Only these lines are needed: the first line of the entries below through the line with "The video discusses", each returned exactly.

*** Opening Source material ***

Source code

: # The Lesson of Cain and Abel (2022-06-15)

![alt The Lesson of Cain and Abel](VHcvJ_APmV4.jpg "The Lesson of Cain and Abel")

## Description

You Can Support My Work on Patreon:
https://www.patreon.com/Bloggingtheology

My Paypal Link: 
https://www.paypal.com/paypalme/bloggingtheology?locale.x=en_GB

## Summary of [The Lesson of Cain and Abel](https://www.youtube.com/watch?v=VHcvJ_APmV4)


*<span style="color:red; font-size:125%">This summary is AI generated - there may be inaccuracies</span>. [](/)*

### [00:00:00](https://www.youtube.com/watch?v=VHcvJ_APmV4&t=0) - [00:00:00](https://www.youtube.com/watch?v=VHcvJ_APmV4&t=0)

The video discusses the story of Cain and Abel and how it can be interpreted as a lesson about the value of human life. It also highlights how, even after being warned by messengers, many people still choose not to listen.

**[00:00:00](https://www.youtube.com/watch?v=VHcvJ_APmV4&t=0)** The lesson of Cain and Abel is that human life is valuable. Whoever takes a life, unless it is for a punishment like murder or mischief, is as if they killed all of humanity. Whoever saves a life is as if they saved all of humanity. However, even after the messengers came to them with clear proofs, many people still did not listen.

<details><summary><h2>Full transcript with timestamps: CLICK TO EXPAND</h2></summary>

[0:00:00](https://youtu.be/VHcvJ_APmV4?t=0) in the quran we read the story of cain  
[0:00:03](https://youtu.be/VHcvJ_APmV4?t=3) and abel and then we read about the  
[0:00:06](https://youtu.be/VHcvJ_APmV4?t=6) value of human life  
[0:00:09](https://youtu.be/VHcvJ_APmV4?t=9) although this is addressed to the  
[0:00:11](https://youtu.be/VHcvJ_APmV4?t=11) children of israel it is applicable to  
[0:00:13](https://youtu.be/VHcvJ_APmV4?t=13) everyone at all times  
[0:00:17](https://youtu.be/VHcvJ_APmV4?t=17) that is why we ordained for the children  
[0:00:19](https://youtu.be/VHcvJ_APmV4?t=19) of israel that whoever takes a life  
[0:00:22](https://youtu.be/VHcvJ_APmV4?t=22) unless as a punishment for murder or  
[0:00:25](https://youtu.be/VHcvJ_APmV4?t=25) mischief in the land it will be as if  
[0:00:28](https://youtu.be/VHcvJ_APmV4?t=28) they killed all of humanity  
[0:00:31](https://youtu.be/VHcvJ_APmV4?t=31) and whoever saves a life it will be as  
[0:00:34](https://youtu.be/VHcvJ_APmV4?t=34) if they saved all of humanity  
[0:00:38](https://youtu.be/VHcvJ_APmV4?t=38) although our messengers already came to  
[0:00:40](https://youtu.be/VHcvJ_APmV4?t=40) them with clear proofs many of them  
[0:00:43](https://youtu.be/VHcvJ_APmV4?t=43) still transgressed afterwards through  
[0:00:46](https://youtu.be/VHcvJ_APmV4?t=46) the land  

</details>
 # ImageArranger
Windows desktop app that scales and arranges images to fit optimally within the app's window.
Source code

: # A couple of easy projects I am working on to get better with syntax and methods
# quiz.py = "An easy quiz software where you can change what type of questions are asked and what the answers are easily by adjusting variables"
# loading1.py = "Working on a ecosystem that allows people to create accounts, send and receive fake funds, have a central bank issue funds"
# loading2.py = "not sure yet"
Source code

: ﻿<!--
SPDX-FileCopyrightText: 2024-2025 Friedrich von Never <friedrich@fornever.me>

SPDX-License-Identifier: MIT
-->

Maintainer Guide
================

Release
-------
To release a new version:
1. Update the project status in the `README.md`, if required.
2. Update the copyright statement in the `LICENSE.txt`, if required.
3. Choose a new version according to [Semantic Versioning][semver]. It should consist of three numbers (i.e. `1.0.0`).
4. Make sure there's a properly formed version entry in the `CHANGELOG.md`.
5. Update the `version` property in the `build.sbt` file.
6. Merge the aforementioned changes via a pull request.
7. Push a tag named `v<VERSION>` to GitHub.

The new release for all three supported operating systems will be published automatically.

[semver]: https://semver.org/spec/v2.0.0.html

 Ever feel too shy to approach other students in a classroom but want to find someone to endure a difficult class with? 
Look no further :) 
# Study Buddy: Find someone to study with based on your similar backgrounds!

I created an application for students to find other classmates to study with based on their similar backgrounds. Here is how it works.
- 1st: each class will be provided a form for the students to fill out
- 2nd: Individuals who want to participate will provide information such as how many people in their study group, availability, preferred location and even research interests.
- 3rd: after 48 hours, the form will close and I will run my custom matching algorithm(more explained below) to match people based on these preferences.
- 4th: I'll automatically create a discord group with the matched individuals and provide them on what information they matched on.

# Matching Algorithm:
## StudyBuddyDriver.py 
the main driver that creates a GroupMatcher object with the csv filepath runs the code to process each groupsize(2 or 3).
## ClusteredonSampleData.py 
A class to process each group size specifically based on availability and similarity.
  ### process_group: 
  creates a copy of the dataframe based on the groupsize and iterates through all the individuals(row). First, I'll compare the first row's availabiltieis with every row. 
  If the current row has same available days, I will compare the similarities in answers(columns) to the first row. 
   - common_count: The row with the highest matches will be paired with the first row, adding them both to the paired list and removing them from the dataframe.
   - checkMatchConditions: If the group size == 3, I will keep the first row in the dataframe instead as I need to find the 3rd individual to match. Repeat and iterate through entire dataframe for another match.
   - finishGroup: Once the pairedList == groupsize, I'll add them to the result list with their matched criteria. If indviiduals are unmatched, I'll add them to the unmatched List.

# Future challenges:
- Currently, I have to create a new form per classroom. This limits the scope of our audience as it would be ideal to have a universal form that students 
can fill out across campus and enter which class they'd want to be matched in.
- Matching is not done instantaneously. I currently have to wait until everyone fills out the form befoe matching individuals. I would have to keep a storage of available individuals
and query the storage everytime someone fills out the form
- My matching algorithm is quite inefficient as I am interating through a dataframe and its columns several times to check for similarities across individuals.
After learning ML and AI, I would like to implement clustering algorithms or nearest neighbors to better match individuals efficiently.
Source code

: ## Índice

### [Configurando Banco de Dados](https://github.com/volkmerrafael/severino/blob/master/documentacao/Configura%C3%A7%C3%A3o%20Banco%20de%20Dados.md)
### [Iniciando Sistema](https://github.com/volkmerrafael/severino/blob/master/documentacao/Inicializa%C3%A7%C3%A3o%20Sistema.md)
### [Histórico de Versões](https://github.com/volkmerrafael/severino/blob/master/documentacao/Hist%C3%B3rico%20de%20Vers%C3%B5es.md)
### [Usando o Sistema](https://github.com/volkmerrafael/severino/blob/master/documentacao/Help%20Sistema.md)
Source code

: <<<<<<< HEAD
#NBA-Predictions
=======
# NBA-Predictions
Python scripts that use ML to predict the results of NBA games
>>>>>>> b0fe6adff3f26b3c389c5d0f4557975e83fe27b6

*** Closing Source material ***

**Response box:**
Source code

: # The Lesson of Cain and Abel (2022-06-15)

![alt The Lesson of Cain and Abel](VHcvJ_APmV4.jpg "The Lesson of Cain and Abel")

## Description

You Can Support My Work on Patreon:
https://www.patreon.com/Bloggingtheology

My Paypal Link: 
https://www.paypal.com/paypalme/bloggingtheology?locale.x=en_GB

## Summary of [The Lesson of Cain and Abel](https://www.youtube.com/watch?v=VHcvJ_APmV4)


*<span style="color:red; font-size:125%">This summary is AI generated - there may be inaccuracies</span>. [](/)*

### [00:00:00](https://www.youtube.com/watch?v=VHcvJ_APmV4&t=0) - [00:00:00](https://www.youtube.com/watch?v=VHcvJ_APmV4&t=0)

The video discusses the story of Cain and Abel and how it can be interpreted as a lesson about the value of human life. It also highlights how, even after being warned by messengers, many people still choose not to listen.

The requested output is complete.